[Biopython-dev] Bio.GFF and Brad's code

Sat Apr 11 11:29:47 UTC 2009

Hi Brad,

Thanks for the examples; that clarified it a lot.
I have a couple of suggestions of how to make the GFF parser more generally usable, and more consistent with other parsers in Biopython.
Looking at your first example:

> from BCBio.GFF.GFFParser import GFFAddingIterator
> 
> gff_iterator = GFFAddingIterator()
> rec_dict = gff_iterator.get_all_features(gff_file)
> 
> The returned dictionary is like a dictionary from
> SeqIO.to_dict;
> keys are ids and values are SeqRecords.

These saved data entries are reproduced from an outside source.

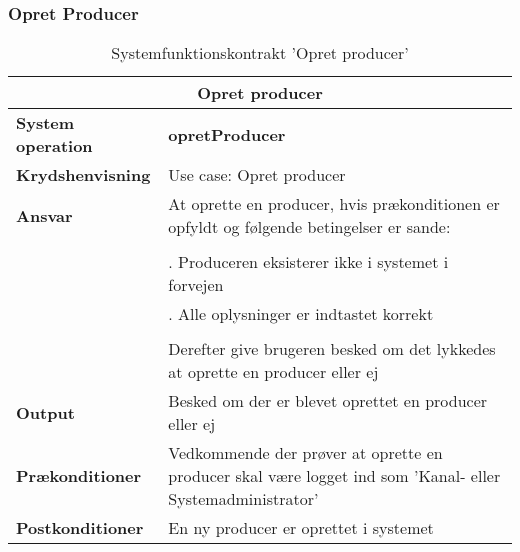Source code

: \subsubsection{Opret Producer}
\begin{table}[H]
    \centering
    \begin{tabular}{| p{4cm} | p{12cm} |}
    \hline
    \multicolumn{2}{|c|}{\textbf{Opret producer}}\\
    \hline
    \textbf{System operation}       & \textbf{opretProducer} \\ \hline
    \textbf{Krydshenvisning}        & Use case: Opret producer \\ \hline\textbf{}
    \textbf{Ansvar}                 & At oprette en producer, hvis prækonditionen er opfyldt og følgende betingelser er sande: \\ 
                                    & \\ 
                                    & \quad 1. Produceren eksisterer ikke i systemet i forvejen \\
                                    & \quad 2. Alle oplysninger er indtastet korrekt \\
                                    & \\
                                    & Derefter give brugeren besked om det lykkedes at oprette en producer eller ej \\\hline
    \textbf{Output}                 & Besked om der er blevet oprettet en producer eller ej \\ \hline
    \textbf{Prækonditioner}         & Vedkommende der prøver at oprette en producer skal være logget ind som 'Kanal- eller                                                  Systemadministrator' \\ \hline
    \textbf{Postkonditioner}        & En ny producer er oprettet i systemet \\ \hline
    \end{tabular}
    \caption{Systemfunktionskontrakt 'Opret producer'}
    \label{tab:kontrakter_opret_producer}
\end{table}


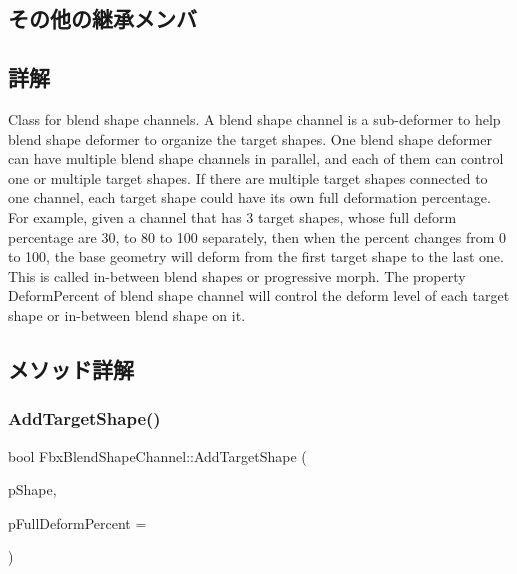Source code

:\subsection*{その他の継承メンバ}


\subsection{詳解}
Class for blend shape channels. A blend shape channel is a sub-\/deformer to help blend shape deformer to organize the target shapes. One blend shape deformer can have multiple blend shape channels in parallel, and each of them can control one or multiple target shapes. If there are multiple target shapes connected to one channel, each target shape could have its own full deformation percentage. For example, given a channel that has 3 target shapes, whose full deform percentage are 30, to 80 to 100 separately, then when the percent changes from 0 to 100, the base geometry will deform from the first target shape to the last one. This is called in-\/between blend shapes or progressive morph. The property Deform\+Percent of blend shape channel will control the deform level of each target shape or in-\/between blend shape on it. 

\subsection{メソッド詳解}
\mbox{\label{class_fbx_blend_shape_channel_aa09d012a7304dd2098ebd2a066d53dde}} 
\subsubsection{\texorpdfstring{Add\+Target\+Shape()}{AddTargetShape()}}
{\footnotesize\ttfamily bool Fbx\+Blend\+Shape\+Channel\+::\+Add\+Target\+Shape (\begin{DoxyParamCaption}\item[{\hyperlink{class_fbx_shape}{Fbx\+Shape} $\ast$}]{p\+Shape,  }\item[{double}]{p\+Full\+Deform\+Percent = {} }\end{DoxyParamCaption})}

It's not clear to me why we need an iterator for GFF files. Can't we just use Python's line iterator instead? I would expect code like this:

from Bio import GFF
handle = open("my_gff_file.gff")
for line in handle:
    # call the appropriate GFF function on the line

The second point is about GFFAddingIterator.get_all_features. If this is essentially analogous to SeqIO.to_dict, how about calling it GFF.to_dict?
Then the code looks as follows:

from Bio import GFF
handle = open("my_gff_file.gff")
rec_dict = GFF.to_dict(handle)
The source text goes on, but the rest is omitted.